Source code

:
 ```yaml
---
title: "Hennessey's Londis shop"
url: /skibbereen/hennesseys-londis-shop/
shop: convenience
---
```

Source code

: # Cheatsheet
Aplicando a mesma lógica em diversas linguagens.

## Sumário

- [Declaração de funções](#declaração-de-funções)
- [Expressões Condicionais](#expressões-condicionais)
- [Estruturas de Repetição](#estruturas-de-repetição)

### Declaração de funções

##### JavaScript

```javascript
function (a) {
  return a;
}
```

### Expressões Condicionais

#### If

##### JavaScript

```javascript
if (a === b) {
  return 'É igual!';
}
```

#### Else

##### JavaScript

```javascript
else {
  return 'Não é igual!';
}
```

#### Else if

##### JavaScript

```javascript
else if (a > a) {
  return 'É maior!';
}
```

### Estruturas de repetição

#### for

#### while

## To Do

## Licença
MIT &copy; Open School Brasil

- - - -

Reproduce every line in the data that has the word "return" in it.

*Reply to the exercise*:
  return a;
  return 'É igual!';
  return 'Não é igual!';
  return 'É maior!';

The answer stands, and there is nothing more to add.